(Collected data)
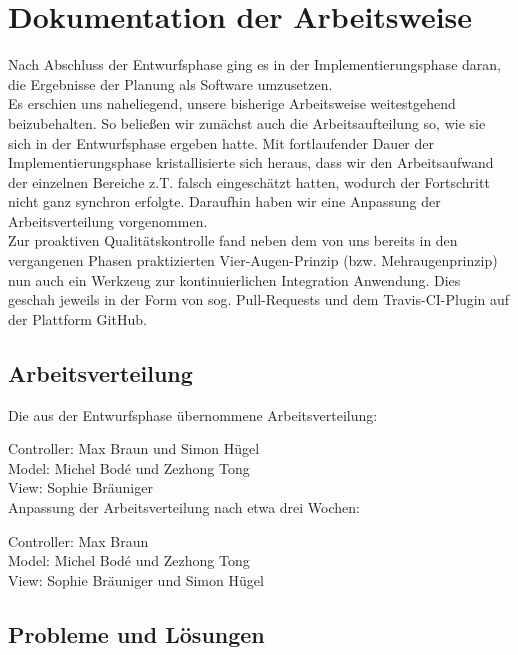 \section{Dokumentation der Arbeitsweise}

Nach Abschluss der Entwurfsphase ging es in der Implementierungsphase daran, die Ergebnisse der Planung als Software umzusetzen.\\
Es erschien uns naheliegend, unsere bisherige Arbeitsweise weitestgehend beizubehalten. So beließen wir zunächst auch die Arbeitsaufteilung so, wie sie sich in der Entwurfsphase ergeben hatte. Mit fortlaufender Dauer der Implementierungsphase kristallisierte sich heraus, dass wir den Arbeitsaufwand der einzelnen Bereiche z.T. falsch eingeschätzt hatten, wodurch der Fortschritt nicht ganz synchron erfolgte. Daraufhin haben wir eine Anpassung der Arbeitsverteilung vorgenommen.\\
Zur proaktiven Qualitätskontrolle fand neben dem von uns bereits in den vergangenen Phasen praktizierten Vier-Augen-Prinzip (bzw. Mehraugenprinzip) nun auch ein Werkzeug zur kontinuierlichen Integration Anwendung. Dies geschah jeweils in der Form von sog. Pull-Requests und dem Travis-CI-Plugin auf der Plattform GitHub.

\subsection{Arbeitsverteilung}

Die aus der Entwurfsphase übernommene Arbeitsverteilung:

Controller: Max Braun und Simon Hügel\\
Model: Michel Bodé und Zezhong Tong\\
View: Sophie Bräuniger\\

Anpassung der Arbeitsverteilung nach etwa drei Wochen:

Controller: Max Braun\\
Model: Michel Bodé und Zezhong Tong\\
View: Sophie Bräuniger und Simon Hügel\\

\subsection{Probleme und Lösungen}

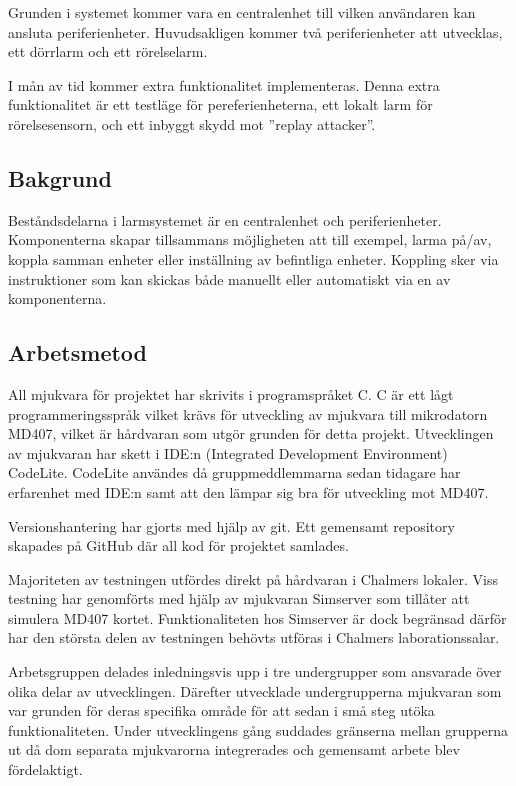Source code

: \documentclass[a4paper]{article}
\begin{document}
Grunden i systemet kommer vara en centralenhet till vilken användaren kan ansluta periferienheter. Huvudsakligen kommer två periferienheter att utvecklas, ett dörrlarm och ett rörelselarm.

I mån av tid kommer extra funktionalitet implementeras. Denna extra funktionalitet är ett testläge för pereferienheterna, ett lokalt larm för rörelsesensorn, och ett inbyggt skydd mot ''replay attacker''.

\subsection{Bakgrund}

Beståndsdelarna i larmsystemet är en centralenhet och periferienheter. Komponenterna skapar tillsammans möjligheten att till exempel, larma på/av, koppla samman enheter eller inställning av befintliga enheter. Koppling sker via instruktioner som kan skickas både manuellt eller automatiskt via en av komponenterna.

\subsection{Arbetsmetod}

All mjukvara för projektet har skrivits i programspråket C. C är ett lågt programmeringsspråk vilket krävs för utveckling av mjukvara till mikrodatorn MD407, vilket är hårdvaran som utgör grunden för detta projekt. Utvecklingen av mjukvaran har skett i IDE:n (Integrated Development Environment) CodeLite. CodeLite användes då gruppmeddlemmarna sedan tidagare har erfarenhet med IDE:n samt att den lämpar sig bra för utveckling mot MD407.

Versionshantering har gjorts med hjälp av git. Ett gemensamt repository skapades på GitHub där all kod för projektet samlades.

Majoriteten av testningen utfördes direkt på hårdvaran i Chalmers lokaler. Viss testning har genomförts med hjälp av mjukvaran Simserver som tillåter att simulera MD407 kortet. Funktionaliteten hos Simserver är dock begränsad därför har den största delen av testningen behövts utföras i Chalmers laborationssalar.

Arbetsgruppen delades inledningsvis upp i tre undergrupper som ansvarade över olika delar av utvecklingen. Därefter utvecklade undergrupperna mjukvaran som var grunden för deras specifika område för att sedan i små steg utöka funktionaliteten. Under utvecklingens gång suddades gränserna mellan grupperna ut då dom separata mjukvarorna integrerades och gemensamt arbete blev fördelaktigt.
\end{document}
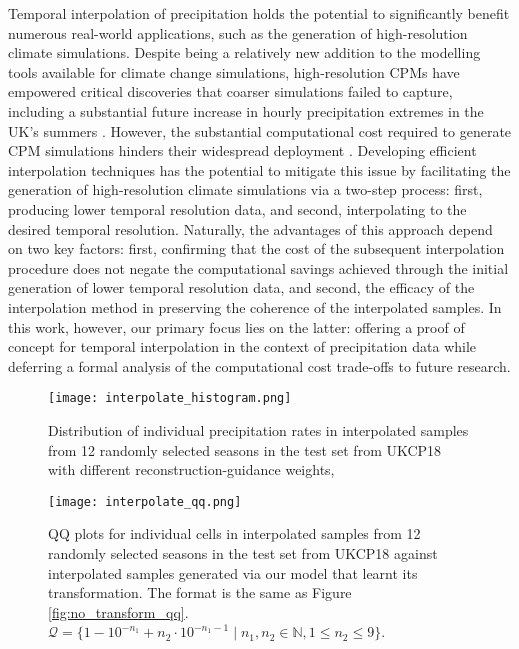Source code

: \documentclass[ oneside,%
                    author={George Herbert},
                    degree={MSci},
                     title={Video Diffusion Models for Climate Simulations},
                  subtitle={}]{dissertation}
\begin{document}
Temporal interpolation of precipitation holds the potential to significantly benefit numerous real-world applications, such as the generation of high-resolution climate simulations. Despite being a relatively new addition to the modelling tools available for climate change simulations, high-resolution CPMs have empowered critical discoveries that coarser simulations failed to capture, including a substantial future increase in hourly precipitation extremes in the UK's summers \cite{Kendon_Heavier_Summer_Downpours}. However, the substantial computational cost required to generate CPM simulations hinders their widespread deployment \cite{MO_CPM}. Developing efficient interpolation techniques has the potential to mitigate this issue by facilitating the generation of high-resolution climate simulations via a two-step process: first, producing lower temporal resolution data, and second, interpolating to the desired temporal resolution. Naturally, the advantages of this approach depend on two key factors: first, confirming that the cost of the subsequent interpolation procedure does not negate the computational savings achieved through the initial generation of lower temporal resolution data, and second, the efficacy of the interpolation method in preserving the coherence of the interpolated samples. In this work, however, our primary focus lies on the latter: offering a proof of concept for temporal interpolation in the context of precipitation data while deferring a formal analysis of the computational cost trade-offs to future research.

\begin{figure}[htbp]
      \centering
      \texttt{[image: interpolate\_histogram.png]}
      \caption{Distribution of individual precipitation rates in interpolated samples from 12 randomly selected seasons in the test set from UKCP18 with different reconstruction-guidance weights,}
      \label{fig:interpolate_histogram}
\end{figure}

\begin{figure}[htbp]
      \centering
      \texttt{[image: interpolate\_qq.png]}
      \caption{QQ plots for individual cells in interpolated samples from 12 randomly selected seasons in the test set from UKCP18 against interpolated samples generated via our model that learnt its transformation. The format is the same as Figure \ref{fig:no_transform_qq}. $\mathcal{Q} = \{1 - 10^{-n_1} + n_2 \cdot 10^{-n_1 - 1}\mid n_1,n_2\in \mathbb{N}, 1 \le n_2 \le 9\}$.}
      \label{fig:interpolate_qq}
\end{figure}
\end{document}
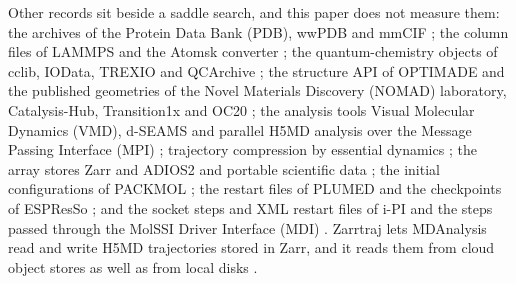\documentclass[preprint,12pt]{elsarticle}
\begin{document}
Other records sit beside a saddle search, and this paper does not measure them: the archives of the Protein Data Bank (PDB), wwPDB and mmCIF \cite{bermanProteinDataBank2000,bermanAnnouncingWorldwideProtein2003,westbrookStarmmcifOntologyMacromolecular2000}; the column files of LAMMPS and the Atomsk converter \cite{thompsonLammpsFlexibleSimulation2022,hirelAtomskToolManipulating2015}; the quantum-chemistry objects of cclib, IOData, TREXIO and QCArchive \cite{oboyleCclibLibraryPackageindependent2008,verstraelenIodataPythonLibrary2021,posenitskiyTrexioFileFormat2023,smithMolssiQcaRchive2021}; the structure API of OPTIMADE and the published geometries of the Novel Materials Discovery (NOMAD) laboratory, Catalysis-Hub, Transition1x and OC20 \cite{andersenOptimadeApiExchanging2021,draxlNomadLaboratoryData2019,wintherCatalysishuborgOpenElectronic2019,schreinerTransition1xDatasetBuilding2022,chanussotOpenCatalyst20202021}; the analysis tools Visual Molecular Dynamics (VMD), d-SEAMS and parallel H5MD analysis over the Message Passing Interface (MPI) \cite{humphreyVmdVisualMolecular1996,goswamiDseamsDeferredStructural2020,jakupovicMpiparallelMolecularDynamics2021}; trajectory compression by essential dynamics \cite{meyerEssentialDynamicsTool2006}; the array stores Zarr and ADIOS2 and portable scientific data \cite{opengeospatialconsortiumZarrStorageSpecification2022,godoyAdios2Adaptable2020,brownSoftwarePortableScientific1993}; the initial configurations of PACKMOL \cite{martinezPackmolPackageBuilding2009}; the restart files of PLUMED and the checkpoints of ESPResSo \cite{tribelloPlumed2New2014,weikEspresso40Extensible2019}; and the socket steps and XML restart files of i-PI and the steps passed through the MolSSI Driver Interface (MDI) \cite{ceriottiIpiPythonInterface2014,kapilIpi20Universal2019,litmanIpi30Flexible2024,barnesMolssiDriverInterface2021}.
Zarrtraj lets MDAnalysis read and write H5MD trajectories stored in Zarr, and it reads them from cloud object stores as well as from local disks \cite{woodsZarrtrajPythonPackage2026}.
\end{document}
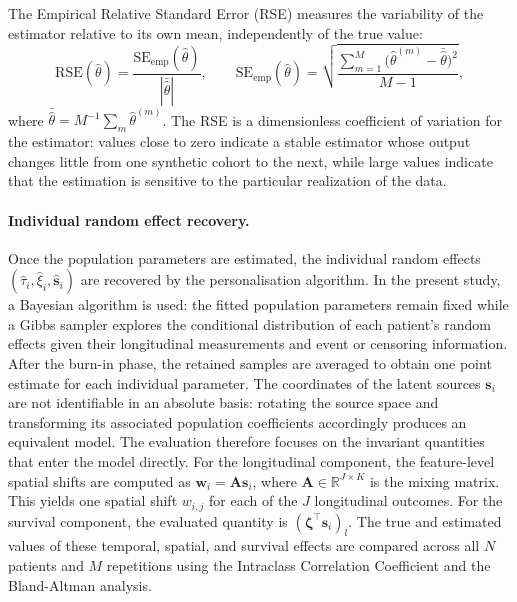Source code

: \documentclass{rapportCS}
\begin{document}
The {Empirical Relative Standard Error} (RSE) measures the variability of the estimator relative to its own mean, independently of the true value:
\begin{equation}
  \mathrm{RSE}(\hat{\theta})
  = \frac{\mathrm{SE}_{\mathrm{emp}}(\hat{\theta})}{|\bar{\hat{\theta}}|},
  \qquad
  \mathrm{SE}_{\mathrm{emp}}(\hat{\theta})
  = \sqrt{\frac{\displaystyle\sum_{m=1}^{M}\bigl(\hat{\theta}^{(m)} - \bar{\hat{\theta}}\bigr)^2}{M - 1}},
\end{equation}
where $\bar{\hat{\theta}} = M^{-1}\sum_m \hat{\theta}^{(m)}$. The RSE is a dimensionless coefficient of variation for the estimator: values close to zero indicate a stable estimator whose output changes little from one synthetic cohort to the next, while large values indicate that the estimation is sensitive to the particular realization of the data.

\paragraph{Individual random effect recovery.} 
Once the population parameters are estimated, the individual random effects $(\hat{\tau}_i,\hat{\xi}_i,\hat{\mathbf{s}}_i)$ are recovered by the personalisation algorithm. In the present study, a Bayesian algorithm is used: the fitted population parameters remain fixed while a Gibbs sampler explores the conditional distribution of each patient's random effects given their longitudinal measurements and event or censoring information. After the burn-in phase, the retained samples are averaged to obtain one point estimate for each individual parameter. The coordinates of the latent sources $\mathbf{s}_i$ are not identifiable in an absolute basis: rotating the source space and transforming its associated population coefficients accordingly produces an equivalent model. The evaluation therefore focuses on the invariant quantities that enter the model directly. For the longitudinal component, the feature-level spatial shifts are computed as $\mathbf{w}_i=\mathbf{A}\mathbf{s}_i$, where $\mathbf{A}\in\mathbb{R}^{J\times K}$ is the mixing matrix. This yields one spatial shift $w_{i,j}$ for each of the $J$ longitudinal outcomes. For the survival component, the evaluated quantity is $(\boldsymbol{\zeta}^{\top}\mathbf{s}_i)_l$. The true and estimated values of these temporal, spatial, and survival effects are compared across all $N$ patients and $M$ repetitions using the {Intraclass Correlation Coefficient} and the {Bland-Altman analysis}.
\end{document}
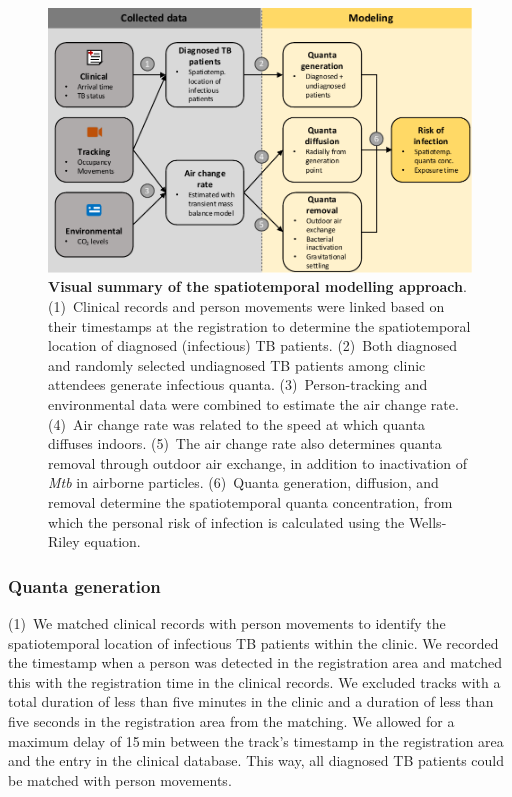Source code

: \documentclass[fleqn,11pt]{wlscirep}
\begin{document}
\begin{figure}[!htpb]
    \centering
    \includegraphics{doc/model-flow-chart.pdf}
    \caption{\textbf{Visual summary of the spatiotemporal modelling approach}. (1)~Clinical records and person movements were linked based on their timestamps at the registration to determine the spatiotemporal location of diagnosed (infectious) TB patients. (2)~Both diagnosed and randomly selected undiagnosed TB patients among clinic attendees generate infectious quanta. (3)~Person-tracking and environmental data were combined to estimate the air change rate. (4)~Air change rate was related to the speed at which quanta diffuses indoors. (5)~The air change rate also determines quanta removal through outdoor air exchange, in addition to inactivation of \emph{Mtb} in airborne particles. (6)~Quanta generation, diffusion, and removal determine the spatiotemporal quanta concentration, from which the personal risk of infection is calculated using the Wells-Riley equation.}
    \label{fig:modeling-flow}
\end{figure}

\subsubsection*{Quanta generation}

(1)~We matched clinical records with person movements to identify the spatiotemporal location of infectious TB patients within the clinic. We recorded the timestamp when a person was detected in the registration area and matched this with the registration time in the clinical records. We excluded tracks with a total duration of less than five minutes in the clinic and a duration of less than five seconds in the registration area from the matching. We allowed for a maximum delay of 15\,min between the track's timestamp in the registration area and the entry in the clinical database. This way, all diagnosed TB patients could be matched with person movements. 
\end{document}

→ **What you have to do**: Which lines in the records above include the word "projektet"? Copy them out.

→ **Answer below**:
All mjukvara för projektet har skrivits i programspråket C. C är ett lågt programmeringsspråk vilket krävs för utveckling av mjukvara till mikrodatorn MD407, vilket är hårdvaran som utgör grunden för detta projekt. Utvecklingen av mjukvaran har skett i IDE:n (Integrated Development Environment) CodeLite. CodeLite användes då gruppmeddlemmarna sedan tidagare har erfarenhet med IDE:n samt att den lämpar sig bra för utveckling mot MD407.
Versionshantering har gjorts med hjälp av git. Ett gemensamt repository skapades på GitHub där all kod för projektet samlades.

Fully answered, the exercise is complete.